In the ValueRanking constructor, I'm not sure what to make of this:

try {
Collections.sort(kickerTemp);
} catch (NullPointerException e) {
System.out.println(kicker);
throw e;
}


It's not really clear what's going on here, at least a comment explaining would be nice.

• I agree separating the hands as input to Round should really have been done in the Parser, and further I agree with the duplicated compareTo calls observation. However, if you notice, I convert the input cards from a LinkedList into an unmodifiable ArrayList within the Hand constructor. I typically use a LinkedList when I know I'm going to be calling tail .add repeatedly, though in this case I could have just used a prespecified list size. Feb 17, 2015 at 20:16
• @durron597 Dang! I overlooked that. Still, despite the conversion to ArrayList quite early, you still pay a high price for the second .subList. I'll rephrase that point, but in any case, an ArrayList with a suitable size would make more sense from the start. Feb 17, 2015 at 20:20
• Actually, per your first point, TWO ArrayList of suitable sizes make more sense from the start. Then I don't have to call .subList ever ;) I definitely rushed that part of the code. Feb 17, 2015 at 20:22
• True.
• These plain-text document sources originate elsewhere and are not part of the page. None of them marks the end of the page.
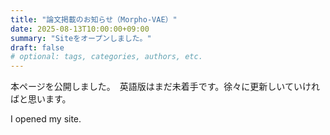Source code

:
 ```yaml
---
title: "論文掲載のお知らせ（Morpho-VAE）"
date: 2025-08-13T10:00:00+09:00
summary: "Siteをオープンしました。"
draft: false
# optional: tags, categories, authors, etc.
---
```

本ページを公開しました。　英語版はまだ未着手です。徐々に更新しいていければと思います。

I opened my site. 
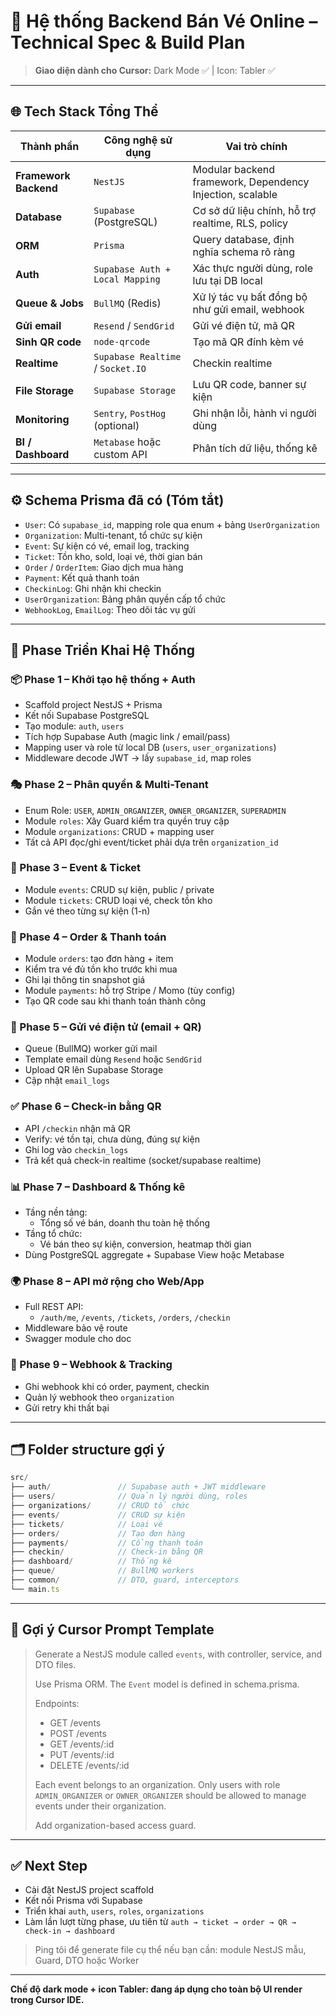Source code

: # 🧾 Hệ thống Backend Bán Vé Online – Technical Spec & Build Plan

> **Giao diện dành cho Cursor:** Dark Mode ✅  | Icon: Tabler ✅

---

## 🌐 Tech Stack Tổng Thể

| Thành phần            | Công nghệ sử dụng                 | Vai trò chính                                             |
| --------------------- | --------------------------------- | --------------------------------------------------------- |
| **Framework Backend** | `NestJS`                          | Modular backend framework, Dependency Injection, scalable |
| **Database**          | `Supabase` (PostgreSQL)           | Cơ sở dữ liệu chính, hỗ trợ realtime, RLS, policy         |
| **ORM**               | `Prisma`                          | Query database, định nghĩa schema rõ ràng                 |
| **Auth**              | `Supabase Auth + Local Mapping`   | Xác thực người dùng, role lưu tại DB local                |
| **Queue & Jobs**      | `BullMQ` (Redis)                  | Xử lý tác vụ bất đồng bộ như gửi email, webhook           |
| **Gửi email**         | `Resend` / `SendGrid`             | Gửi vé điện tử, mã QR                                     |
| **Sinh QR code**      | `node-qrcode`                     | Tạo mã QR đính kèm vé                                     |
| **Realtime**          | `Supabase Realtime` / `Socket.IO` | Checkin realtime                                          |
| **File Storage**      | `Supabase Storage`                | Lưu QR code, banner sự kiện                               |
| **Monitoring**        | `Sentry`, `PostHog` (optional)    | Ghi nhận lỗi, hành vi người dùng                          |
| **BI / Dashboard**    | `Metabase` hoặc custom API        | Phân tích dữ liệu, thống kê                               |

---

## ⚙️ Schema Prisma đã có (Tóm tắt)

- `User`: Có `supabase_id`, mapping role qua enum + bảng `UserOrganization`
- `Organization`: Multi-tenant, tổ chức sự kiện
- `Event`: Sự kiện có vé, email log, tracking
- `Ticket`: Tồn kho, sold, loại vé, thời gian bán
- `Order` / `OrderItem`: Giao dịch mua hàng
- `Payment`: Kết quả thanh toán
- `CheckinLog`: Ghi nhận khi checkin
- `UserOrganization`: Bảng phân quyền cấp tổ chức
- `WebhookLog`, `EmailLog`: Theo dõi tác vụ gửi

---

## 🚀 Phase Triển Khai Hệ Thống

### 📦 Phase 1 – Khởi tạo hệ thống + Auth

- Scaffold project NestJS + Prisma
- Kết nối Supabase PostgreSQL
- Tạo module: `auth`, `users`
- Tích hợp Supabase Auth (magic link / email/pass)
- Mapping user và role từ local DB (`users`, `user_organizations`)
- Middleware decode JWT → lấy `supabase_id`, map roles

### 🎭 Phase 2 – Phân quyền & Multi-Tenant

- Enum Role: `USER`, `ADMIN_ORGANIZER`, `OWNER_ORGANIZER`, `SUPERADMIN`
- Module `roles`: Xây Guard kiểm tra quyền truy cập
- Module `organizations`: CRUD + mapping user
- Tất cả API đọc/ghi event/ticket phải dựa trên `organization_id`

### 🎫 Phase 3 – Event & Ticket

- Module `events`: CRUD sự kiện, public / private
- Module `tickets`: CRUD loại vé, check tồn kho
- Gắn vé theo từng sự kiện (1-n)

### 🧾 Phase 4 – Order & Thanh toán

- Module `orders`: tạo đơn hàng + item
- Kiểm tra vé đủ tồn kho trước khi mua
- Ghi lại thông tin snapshot giá
- Module `payments`: hỗ trợ Stripe / Momo (tùy config)
- Tạo QR code sau khi thanh toán thành công

### 📧 Phase 5 – Gửi vé điện tử (email + QR)

- Queue (BullMQ) worker gửi mail
- Template email dùng `Resend` hoặc `SendGrid`
- Upload QR lên Supabase Storage
- Cập nhật `email_logs`

### ✅ Phase 6 – Check-in bằng QR

- API `/checkin` nhận mã QR
- Verify: vé tồn tại, chưa dùng, đúng sự kiện
- Ghi log vào `checkin_logs`
- Trả kết quả check-in realtime (socket/supabase realtime)

### 📊 Phase 7 – Dashboard & Thống kê

- Tầng nền tảng:
  - Tổng số vé bán, doanh thu toàn hệ thống
- Tầng tổ chức:
  - Vé bán theo sự kiện, conversion, heatmap thời gian
- Dùng PostgreSQL aggregate + Supabase View hoặc Metabase

### 🌍 Phase 8 – API mở rộng cho Web/App

- Full REST API:
  - `/auth/me`, `/events`, `/tickets`, `/orders`, `/checkin`
- Middleware bảo vệ route
- Swagger module cho doc

### 🔔 Phase 9 – Webhook & Tracking

- Ghi webhook khi có order, payment, checkin
- Quản lý webhook theo `organization`
- Gửi retry khi thất bại

---

## 🗂️ Folder structure gợi ý

```ts
src/
├── auth/               // Supabase auth + JWT middleware
├── users/              // Quản lý người dùng, roles
├── organizations/      // CRUD tổ chức
├── events/             // CRUD sự kiện
├── tickets/            // Loại vé
├── orders/             // Tạo đơn hàng
├── payments/           // Cổng thanh toán
├── checkin/            // Check-in bằng QR
├── dashboard/          // Thống kê
├── queue/              // BullMQ workers
├── common/             // DTO, guard, interceptors
└── main.ts
```

---

## 🧠 Gợi ý Cursor Prompt Template

> Generate a NestJS module called `events`, with controller, service, and DTO files.
>
> Use Prisma ORM. The `Event` model is defined in schema.prisma.
>
> Endpoints:
>
> - GET /events
> - POST /events
> - GET /events/\:id
> - PUT /events/\:id
> - DELETE /events/\:id
>
> Each event belongs to an organization. Only users with role `ADMIN_ORGANIZER` or `OWNER_ORGANIZER` should be allowed to manage events under their organization.
>
> Add organization-based access guard.

---

## ✅ Next Step

- Cài đặt NestJS project scaffold
- Kết nối Prisma với Supabase
- Triển khai `auth`, `users`, `roles`, `organizations`
- Làm lần lượt từng phase, ưu tiên từ `auth → ticket → order → QR → check-in → dashboard`

> Ping tôi để generate file cụ thể nếu bạn cần: module NestJS mẫu, Guard, DTO hoặc Worker

---

**Chế độ dark mode + icon Tabler: đang áp dụng cho toàn bộ UI render trong Cursor IDE.**

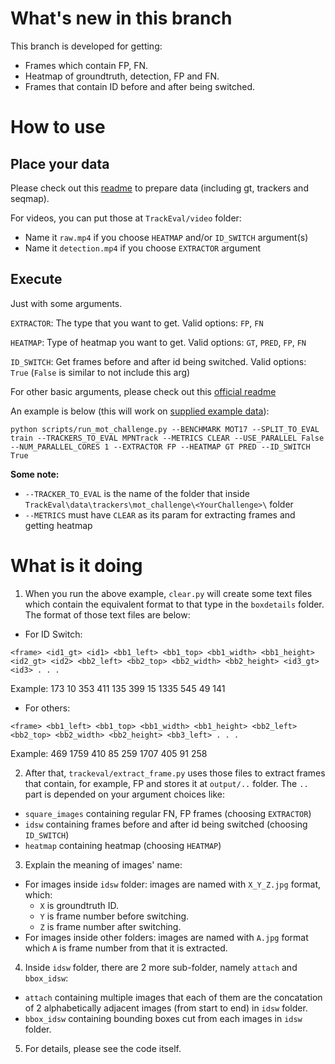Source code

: # What's new in this branch  

This branch is developed for getting:  
- Frames which contain FP, FN.  
- Heatmap of groundtruth, detection, FP and FN.  
- Frames that contain ID before and after being switched.  
  
# How to use  
  
## Place your data  
  
Please check out this [readme](https://github.com/thanhtvt/TrackEval/blob/master/docs/MOTChallenge-Official/Readme.md#evaluating-on-your-own-data) to prepare data (including gt, trackers and seqmap).  

For videos, you can put those at `TrackEval/video` folder:
- Name it `raw.mp4` if you choose `HEATMAP` and/or `ID_SWITCH` argument(s)
- Name it `detection.mp4` if you choose `EXTRACTOR` argument
  
## Execute  

Just with some arguments.  
  
```EXTRACTOR```: The type that you want to get. Valid options: `FP`, `FN`  
  
```HEATMAP```: Type of heatmap you want to get. Valid options: `GT`, `PRED`, `FP`, `FN`  
  
```ID_SWITCH```: Get frames before and after id being switched. Valid options: `True` (`False` is similar to not include this arg)  
  
For other basic arguments, please check out this [official readme](https://github.com/thanhtvt/TrackEval/blob/master/docs/MOTChallenge-Official/Readme.md#evaluation)
  
An example is below (this will work on [supplied example data](https://omnomnom.vision.rwth-aachen.de/data/TrackEval/data.zip)):  
```   
python scripts/run_mot_challenge.py --BENCHMARK MOT17 --SPLIT_TO_EVAL train --TRACKERS_TO_EVAL MPNTrack --METRICS CLEAR --USE_PARALLEL False --NUM_PARALLEL_CORES 1 --EXTRACTOR FP --HEATMAP GT PRED --ID_SWITCH True  
```  
  
**Some note:**
- `--TRACKER_TO_EVAL` is the name of the folder that inside `TrackEval\data\trackers\mot_challenge\<YourChallenge>\` folder
- `--METRICS` must have `CLEAR` as its param for extracting frames and getting heatmap
  
# What is it doing  
  
1. When you run the above example, `clear.py` will create some text files which contain the equivalent format to that type in the `boxdetails` folder. The format of those text files are below:  
- For ID Switch:  
```
<frame> <id1_gt> <id1> <bb1_left> <bb1_top> <bb1_width> <bb1_height> <id2_gt> <id2> <bb2_left> <bb2_top> <bb2_width> <bb2_height> <id3_gt> <id3> . . .
```  
Example: 173 10 353 411 135 399 15 1335 545 49 141
- For others:  
```
<frame> <bb1_left> <bb1_top> <bb1_width> <bb1_height> <bb2_left> <bb2_top> <bb2_width> <bb2_height> <bb3_left> . . .
```  
Example: 469 1759 410 85 259 1707 405 91 258
  
2. After that, `trackeval/extract_frame.py` uses those files to extract frames that contain, for example, FP and stores it at `output/..` folder. The `..` part is depended on your argument choices like:  
- `square_images` containing regular FN, FP frames (choosing `EXTRACTOR`)
- `idsw` containing frames before and after id being switched (choosing `ID_SWITCH`)
- `heatmap` containing heatmap (choosing `HEATMAP`) 
  
3. Explain the meaning of images' name:
- For images inside `idsw` folder: images are named with `X_Y_Z.jpg` format, which:
  * `X` is groundtruth ID.
  * `Y` is frame number before switching.
  * `Z` is frame number after switching.
- For images inside other folders: images are named with `A.jpg` format which `A` is frame number from that it is extracted.
  
4.  Inside `idsw` folder, there are 2 more sub-folder, namely `attach` and `bbox_idsw`:
- `attach` containing multiple images that each of them are the concatation of 2 alphabetically adjacent images (from start to end) in `idsw` folder.
- `bbox_idsw` containing bounding boxes cut from each images in `idsw` folder.

5. For details, please see the code itself.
I updated with regards to this point, and added a few more minor points at the end, about coding style and some oddities. Feb 17, 2015 at 20:45
• per that last bit, it was debugging code that I forgot to remove. I mentioned it in a comment under the original post. Feb 17, 2015 at 20:49

You have a bug in straightRanking() in you Hand class.

else if(isStraight()) {
return new ValueRanking(Ranking.STRAIGHT_FLUSH, cards.get(4).getValue(), (Value) null, Collections.<Value>emptyList());


You should be passing Ranking.STRAIGHT here instead of Ranking.STRAIGHT_FLUSH.

Also, the method isStraight can be optimized/simplified, taking advantage of the fact that your cards are already sorted:

private boolean isStraight() {
return cards.get(i).getValue().ordinal() + 4 == cards.get(i+4).getValue().ordinal());
}


This is simply making your code simpler. However, I think you might be missing the case where a straight starts with an ace.

Also, in Hand you are using ints for quads, and trips. These variables are only ever 0 or 1, so using a boolean would be more appropriate and especially make the code easier to understand.

• Fixed. Odd that Project Euler said I got the right answer, they need better test cases :) Feb 17, 2015 at 19:55
• Please don't edit questions after answers have been given. See meta.codereview.stackexchange.com/questions/1763/…
– barq
Feb 17, 2015 at 19:57
• oh. Sorry about that Feb 17, 2015 at 19:59
• added simpler version of isStraight()
– barq
Feb 17, 2015 at 20:19
• Are you accounting for straights starting with ace?